The Thinking Process Visible in Reasoning Parts

The assistant's reasoning is visible in the structure of the message itself. The phrase "Now I know the mapping" refers to the host-side NUMA data from [msg 372]. The assistant immediately recognizes that this host-side data is only half the picture—it needs to be correlated with the VM's internal view.

The choice to query UUIDs is particularly insightful. PCI bus addresses can change between reboots or configuration changes (as the team has experienced multiple times during this session). UUIDs are hardware-level identifiers burned into the GPU's firmware, providing a stable cross-reference that survives VM reconfiguration. This is the thinking of someone who has been burned by shifting PCI addresses and wants an invariant.

The parallel dispatch of both commands also reveals the assistant's efficiency mindset. Rather than running one command, analyzing it, then running the next, both queries are launched simultaneously because they are independent. This is a hallmark of the opencode session model: tool calls within a single round are dispatched in parallel, and the assistant waits for all results before proceeding. The assistant is exploiting this parallelism to gather complementary data in a single round.

The truncation of the lspci output is unfortunate but revealing. It suggests the assistant may have underestimated the verbosity of the output, or that the conversation rendering system has a display limit. In either case, the assistant likely received the full data internally (the tool result) even though only part is shown in the conversation transcript. This is a reminder that the visible conversation is not always the complete picture—the assistant operates on the full tool results, not the displayed excerpts.

Conclusion

Message [msg 373] is a diagnostic interlude in a larger debugging narrative. It does not fix P2P, it does not launch a server, and it does not produce a performance benchmark. But it is essential groundwork. By establishing the VM-side GPU inventory with PCI addresses, UUIDs, and physical slot information, the assistant creates the data foundation needed for the next logical step: cross-referencing against the host's NUMA topology to determine whether NUMA affinity can be restored.

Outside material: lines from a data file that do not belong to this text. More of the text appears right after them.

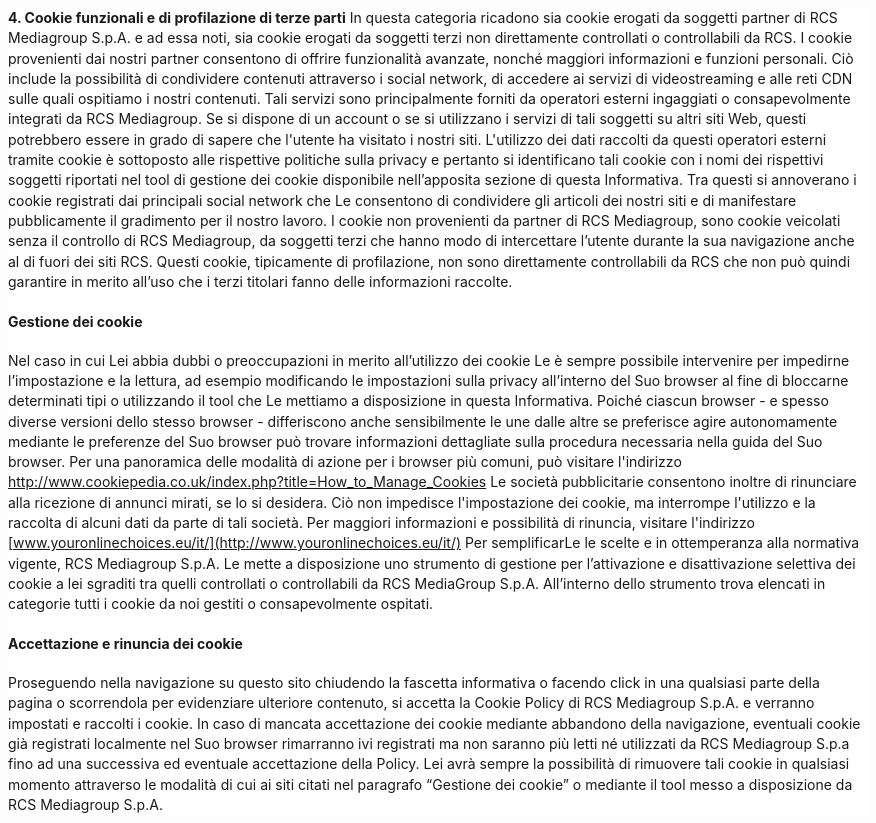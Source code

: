 **4. Cookie funzionali e di profilazione di terze parti**
In questa categoria ricadono sia cookie erogati da soggetti partner di RCS Mediagroup S.p.A. e ad essa noti, sia cookie erogati da soggetti terzi non direttamente controllati o controllabili da RCS.
I cookie provenienti dai nostri partner consentono di offrire funzionalità avanzate, nonché maggiori informazioni e funzioni personali. Ciò include la possibilità di condividere contenuti attraverso i social network, di accedere ai servizi di videostreaming e alle reti CDN sulle quali ospitiamo i nostri contenuti. Tali servizi sono principalmente forniti da operatori esterni ingaggiati o consapevolmente integrati da RCS Mediagroup. Se si dispone di un account o se si utilizzano i servizi di tali soggetti su altri siti Web, questi potrebbero essere in grado di sapere che l'utente ha visitato i nostri siti. L'utilizzo dei dati raccolti da questi operatori esterni tramite cookie è sottoposto alle rispettive politiche sulla privacy e pertanto si identificano tali cookie con i nomi dei rispettivi soggetti riportati nel tool di gestione dei cookie disponibile nell’apposita sezione di questa Informativa. Tra questi si annoverano i cookie registrati dai principali social network che Le consentono di condividere gli articoli dei nostri siti e di manifestare pubblicamente il gradimento per il nostro lavoro.
I cookie non provenienti da partner di RCS Mediagroup, sono cookie veicolati senza il controllo di RCS Mediagroup, da soggetti terzi che hanno modo di intercettare l’utente durante la sua navigazione anche al di fuori dei siti RCS. Questi cookie, tipicamente di profilazione, non sono direttamente controllabili da RCS che non può quindi garantire in merito all’uso che i terzi titolari fanno delle informazioni raccolte.

#### Gestione dei cookie

Nel caso in cui Lei abbia dubbi o preoccupazioni in merito all’utilizzo dei cookie Le è sempre possibile intervenire per impedirne l’impostazione e la lettura, ad esempio modificando le impostazioni sulla privacy all’interno del Suo browser al fine di bloccarne determinati tipi o utilizzando il tool che Le mettiamo a disposizione in questa Informativa.
Poiché ciascun browser - e spesso diverse versioni dello stesso browser - differiscono anche sensibilmente le une dalle altre se preferisce agire autonomamente mediante le preferenze del Suo browser può trovare informazioni dettagliate sulla procedura necessaria nella guida del Suo browser. Per una panoramica delle modalità di azione per i browser più comuni, può visitare l'indirizzo
<http://www.cookiepedia.co.uk/index.php?title=How_to_Manage_Cookies>
Le società pubblicitarie consentono inoltre di rinunciare alla ricezione di annunci mirati, se lo si desidera. Ciò non impedisce l'impostazione dei cookie, ma interrompe l'utilizzo e la raccolta di alcuni dati da parte di tali società.
Per maggiori informazioni e possibilità di rinuncia, visitare l'indirizzo [www.youronlinechoices.eu/it/](http://www.youronlinechoices.eu/it/)
Per semplificarLe le scelte e in ottemperanza alla normativa vigente, RCS Mediagroup S.p.A. Le mette a disposizione uno strumento di gestione per l’attivazione e disattivazione selettiva dei cookie a lei sgraditi tra quelli controllati o controllabili da RCS MediaGroup S.p.A.
All’interno dello strumento trova elencati in categorie tutti i cookie da noi gestiti o consapevolmente ospitati.
<span id="cpmt_anchor"></span>

#### Accettazione e rinuncia dei cookie

Proseguendo nella navigazione su questo sito chiudendo la fascetta informativa o facendo click in una qualsiasi parte della pagina o scorrendola per evidenziare ulteriore contenuto, si accetta la Cookie Policy di RCS Mediagroup S.p.A. e verranno impostati e raccolti i cookie. In caso di mancata accettazione dei cookie mediante abbandono della navigazione, eventuali cookie già registrati localmente nel Suo browser rimarranno ivi registrati ma non saranno più letti né utilizzati da RCS Mediagroup S.p.a fino ad una successiva ed eventuale accettazione della Policy. Lei avrà sempre la possibilità di rimuovere tali cookie in qualsiasi momento attraverso le modalità di cui ai siti citati nel paragrafo “Gestione dei cookie” o mediante il tool messo a disposizione da RCS Mediagroup S.p.A.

In the broader arc of the session, this message marks a transition from "can we hack P2P?" to "can we at least get the topology right?" It is the moment when the assistant accepts the hardware limitation (no P2P possible across separate root complexes) and pivots to optimizing what can be controlled: NUMA affinity, PCIe topology reporting, and NCCL communication patterns. Sometimes the most valuable work is not the breakthrough fix but the careful measurement that reveals what is actually possible.